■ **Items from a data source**
►

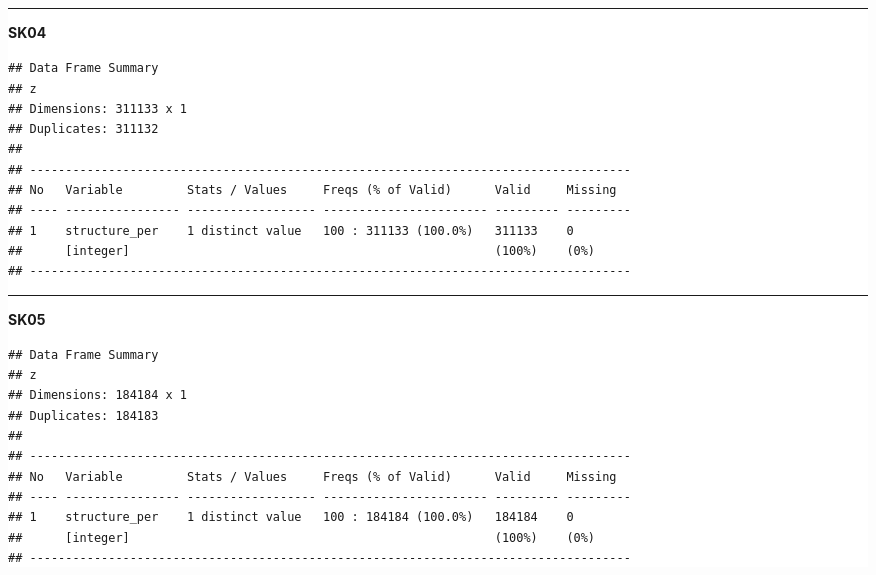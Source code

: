 ------------------------------------------------------------------------

**SK04**

    ## Data Frame Summary  
    ## z  
    ## Dimensions: 311133 x 1  
    ## Duplicates: 311132  
    ## 
    ## ------------------------------------------------------------------------------------
    ## No   Variable         Stats / Values     Freqs (% of Valid)      Valid     Missing  
    ## ---- ---------------- ------------------ ----------------------- --------- ---------
    ## 1    structure_per    1 distinct value   100 : 311133 (100.0%)   311133    0        
    ##      [integer]                                                   (100%)    (0%)     
    ## ------------------------------------------------------------------------------------

------------------------------------------------------------------------

**SK05**

    ## Data Frame Summary  
    ## z  
    ## Dimensions: 184184 x 1  
    ## Duplicates: 184183  
    ## 
    ## ------------------------------------------------------------------------------------
    ## No   Variable         Stats / Values     Freqs (% of Valid)      Valid     Missing  
    ## ---- ---------------- ------------------ ----------------------- --------- ---------
    ## 1    structure_per    1 distinct value   100 : 184184 (100.0%)   184184    0        
    ##      [integer]                                                   (100%)    (0%)     
    ## ------------------------------------------------------------------------------------
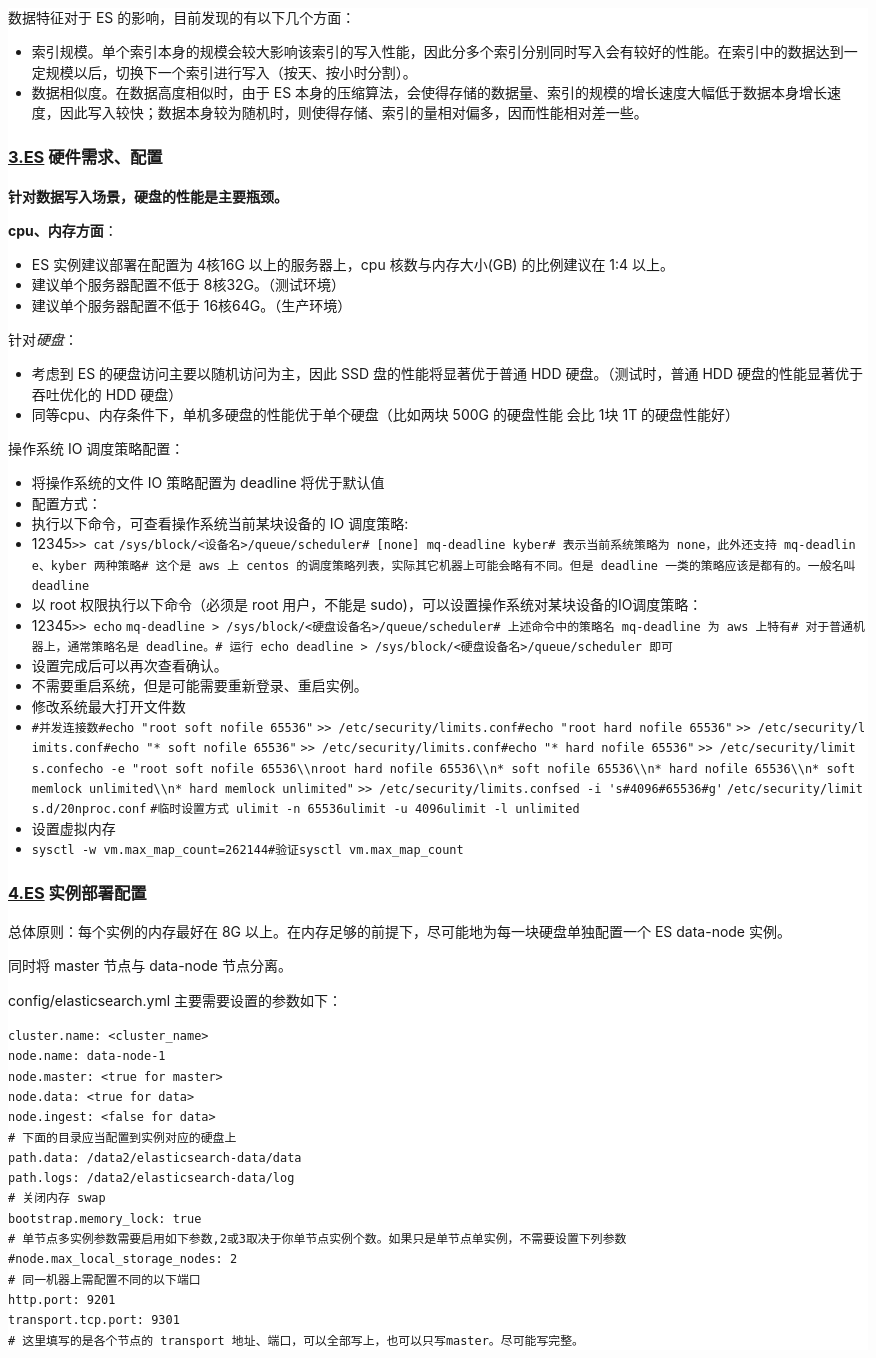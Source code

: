 数据特征对于 ES 的影响，目前发现的有以下几个方面：

- 索引规模。单个索引本身的规模会较大影响该索引的写入性能，因此分多个索引分别同时写入会有较好的性能。在索引中的数据达到一定规模以后，切换下一个索引进行写入（按天、按小时分割）。
- 数据相似度。在数据高度相似时，由于 ES 本身的压缩算法，会使得存储的数据量、索引的规模的增长速度大幅低于数据本身增长速度，因此写入较快；数据本身较为随机时，则使得存储、索引的量相对偏多，因而性能相对差一些。

### **[3.ES](http://3.ES) 硬件需求、配置**

**针对数据写入场景，硬盘的性能是主要瓶颈。**

**cpu、内存方面**：

- ES 实例建议部署在配置为 4核16G 以上的服务器上，cpu 核数与内存大小(GB) 的比例建议在 1:4 以上。
- 建议单个服务器配置不低于 8核32G。（测试环境）
- 建议单个服务器配置不低于 16核64G。（生产环境）

针对*硬盘*：

- 考虑到 ES 的硬盘访问主要以随机访问为主，因此 SSD 盘的性能将显著优于普通 HDD 硬盘。（测试时，普通 HDD 硬盘的性能显著优于 吞吐优化的 HDD 硬盘）
- 同等cpu、内存条件下，单机多硬盘的性能优于单个硬盘（比如两块 500G 的硬盘性能 会比 1块 1T 的硬盘性能好）

操作系统 IO 调度策略配置：

- 将操作系统的文件 IO 策略配置为 deadline 将优于默认值
- 配置方式：
- 执行以下命令，可查看操作系统当前某块设备的 IO 调度策略:
- 12345`>> cat` `/sys/block/<设备名>/queue/scheduler# [none] mq-deadline kyber# 表示当前系统策略为 none，此外还支持 mq-deadline、kyber 两种策略# 这个是 aws 上 centos 的调度策略列表，实际其它机器上可能会略有不同。但是 deadline 一类的策略应该是都有的。一般名叫 deadline`
- 以 root 权限执行以下命令（必须是 root 用户，不能是 sudo)，可以设置操作系统对某块设备的IO调度策略：
- 12345`>> echo` `mq-deadline > /sys/block/<硬盘设备名>/queue/scheduler# 上述命令中的策略名 mq-deadline 为 aws 上特有# 对于普通机器上，通常策略名是 deadline。# 运行 echo deadline > /sys/block/<硬盘设备名>/queue/scheduler 即可`
- 设置完成后可以再次查看确认。
- 不需要重启系统，但是可能需要重新登录、重启实例。
- 修改系统最大打开文件数
- `#并发连接数#echo "root soft nofile 65536"` `>> /etc/security/limits.conf#echo "root hard nofile 65536"` `>> /etc/security/limits.conf#echo "* soft nofile 65536"` `>> /etc/security/limits.conf#echo "* hard nofile 65536"` `>> /etc/security/limits.confecho -e "root soft nofile 65536\\nroot hard nofile 65536\\n* soft nofile 65536\\n* hard nofile 65536\\n* soft memlock unlimited\\n* hard memlock unlimited"` `>> /etc/security/limits.confsed -i 's#4096#65536#g'` `/etc/security/limits.d/20nproc.conf` `#临时设置方式 ulimit -n 65536ulimit -u 4096ulimit -l unlimited`
- 设置虚拟内存
- `sysctl -w vm.max_map_count=262144#验证sysctl vm.max_map_count`

### **[4.ES](http://4.ES) 实例部署配置**

总体原则：每个实例的内存最好在 8G 以上。在内存足够的前提下，尽可能地为每一块硬盘单独配置一个 ES data-node 实例。

同时将 master 节点与 data-node 节点分离。

config/elasticsearch.yml 主要需要设置的参数如下：

```
cluster.name: <cluster_name>
node.name: data-node-1
node.master: <true for master>
node.data: <true for data>
node.ingest: <false for data>
# 下面的目录应当配置到实例对应的硬盘上
path.data: /data2/elasticsearch-data/data
path.logs: /data2/elasticsearch-data/log
# 关闭内存 swap
bootstrap.memory_lock: true
# 单节点多实例参数需要启用如下参数,2或3取决于你单节点实例个数。如果只是单节点单实例，不需要设置下列参数
#node.max_local_storage_nodes: 2
# 同一机器上需配置不同的以下端口
http.port: 9201
transport.tcp.port: 9301
# 这里填写的是各个节点的 transport 地址、端口，可以全部写上，也可以只写master。尽可能写完整。
```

◄

■ **Your instructions**
List all lines above in which the string "Dimensions" appears.

■ **Problem solution**
    ## Dimensions: 311133 x 1  
    ## Dimensions: 184184 x 1  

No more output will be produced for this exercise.